Docs

TIFF ’13: Show us the numbers

Books have an ISBN and there's a UPC code for other products, so "why the bleep is there no universal code for the film industry?" asked WME's Liesl Copland at the TIFF Doc Conference.
September 11, 2013

Books have an ISBN and there’s a UPC code for other products, so “why the bleep is there no universal code for the film industry?” asked WME’s Liesl Copland at the TIFF Doc Conference yesterday (September 10).

In a session all about how documentary filmmakers could be interpreting data, Copland said that although we’re not there yet with knowing how audiences are completely engaging with films, there’s hope in the future.

She cited companies such as Acxiom, a collector of consumer information, and Kevin Spacey’s Edinburgh International Television Festival talk, as examples of why there should be a uniform aggregating system across cable, VoD and subscription platforms such as Netflix, Amazon Prime and Hulu.

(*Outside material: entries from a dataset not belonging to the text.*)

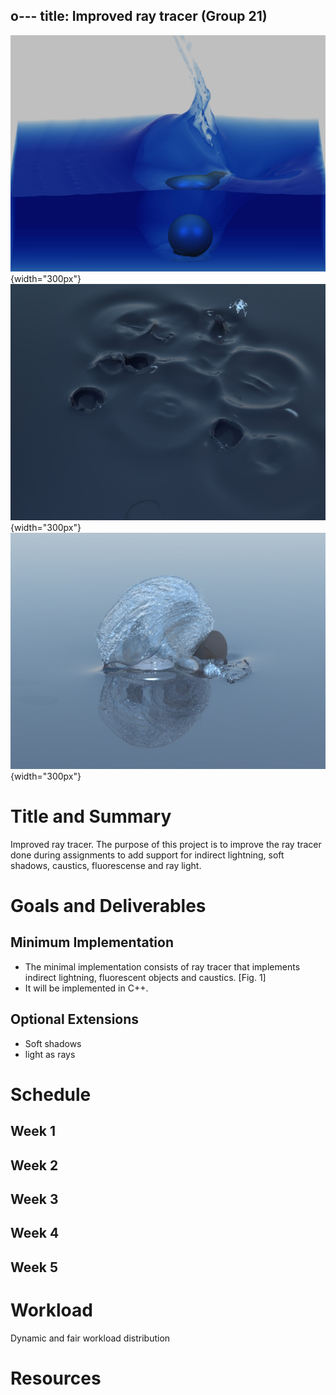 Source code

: o---
title: Improved ray tracer (Group 21)
---

![Fig. 1](images/thrown-ball-into-water-tank.png){width="300px"}
![Fig. 2](images/droplets.png){width="300px"}
![Fig. 3](images/helice.png){width="300px"}

# Title and Summary

Improved ray tracer. The purpose of this project is to improve the ray tracer done during assignments to add support for indirect lightning, soft shadows, caustics, fluorescense and ray light.

# Goals and Deliverables
## Minimum Implementation

- The minimal implementation consists of ray tracer that implements indirect lightning, fluorescent objects and caustics. [Fig. 1]
- It will be implemented in C++.

## Optional Extensions
- Soft shadows
- light as rays


# Schedule
## Week 1

## Week 2


## Week 3


## Week 4


## Week 5


# Workload
Dynamic and fair workload distribution

# Resources
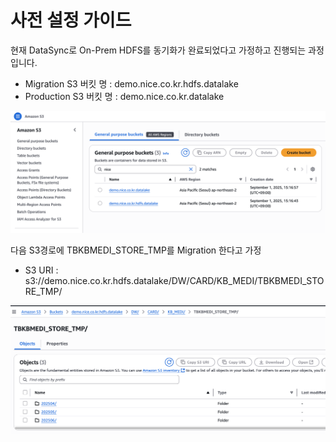 # 사전 설정 가이드

현재 DataSync로 On-Prem HDFS를 동기화가 완료되었다고 가정하고 진행되는 과정입니다.
- Migration S3 버킷 명 : demo.nice.co.kr.hdfs.datalake
- Production S3 버킷 명 : demo.nice.co.kr.datalake

![스크린샷](./image/pr-s3-bucket.png)


다음 S3경로에 TBKBMEDI_STORE_TMP를 Migration 한다고 가정
- S3 URI : s3://demo.nice.co.kr.hdfs.datalake/DW/CARD/KB_MEDI/TBKBMEDI_STORE_TMP/

![스크린샷](./image/pr-s3-temp-table.png)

Having data to track user engagement across all of those platforms would particularly benefit documentary filmmakers, Copland said, adding that it would help immensely to sell a film if one could say that similar films tracked a certain number of viewers across all platforms.

Her final message was imploring the assembling audience to: know where data is gathering, use new platforms, improve user interface, control your metadata and keep it somewhere, share data, and ask that accounting statements from distributors have more details and data.

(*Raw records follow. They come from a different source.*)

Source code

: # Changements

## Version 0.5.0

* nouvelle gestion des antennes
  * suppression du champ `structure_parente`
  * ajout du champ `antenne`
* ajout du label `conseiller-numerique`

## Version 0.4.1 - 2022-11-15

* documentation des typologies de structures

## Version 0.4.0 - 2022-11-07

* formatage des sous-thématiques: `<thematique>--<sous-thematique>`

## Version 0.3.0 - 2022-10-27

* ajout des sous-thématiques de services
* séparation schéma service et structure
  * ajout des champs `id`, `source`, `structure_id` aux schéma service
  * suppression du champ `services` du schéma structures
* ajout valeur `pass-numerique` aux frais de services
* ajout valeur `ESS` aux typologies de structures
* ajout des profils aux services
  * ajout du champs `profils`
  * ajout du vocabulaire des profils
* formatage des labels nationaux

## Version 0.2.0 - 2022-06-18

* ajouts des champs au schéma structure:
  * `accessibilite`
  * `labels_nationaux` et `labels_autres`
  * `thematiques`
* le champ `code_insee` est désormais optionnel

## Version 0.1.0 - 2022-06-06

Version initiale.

For TIFF filmmakers, she encouraged them to ask their program coordinator what they can learn from festival audience behavior, and lastly, she requested that someone out there invent a universal content stock keeping unit (SKU).

MTV World’s Nusrat Durrani and artist Shepard Fairey were also at the TIFF Doc Conference yesterday, sharing their in-production documentary series Rebel Music. 

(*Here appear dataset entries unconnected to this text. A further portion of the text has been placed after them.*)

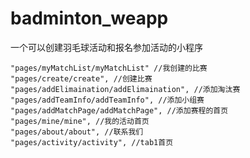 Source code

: # badminton_weapp
一个可以创建羽毛球活动和报名参加活动的小程序

    "pages/myMatchList/myMatchList" //我创建的比赛
    "pages/create/create", //创建比赛
    "pages/addElimaination/addElimaination", //添加淘汰赛
    "pages/addTeamInfo/addTeamInfo", //添加小组赛
    "pages/addMatchPage/addMatchPage", //添加赛程的首页
    "pages/mine/mine", //我的活动首页
    "pages/about/about", //联系我们
    "pages/activity/activity", //tab1首页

The global production features young people who are using music and art to rebel in their countries, including Egypt, Afghanistan, Mali, India and Israel/Palestine.

Durrani and Fairey, both executive producers, said that they’re trying to grab the attention of Millennials by serving up stories of courageous people their age, living in countries they would otherwise never think of.

“Amplifying the powerful humanity of character will entice people to seek out these [issues] out,” said Fairey.

Rebel Music will premiere the first week of November on MTV channels around the globe, with a website also set to go live that day.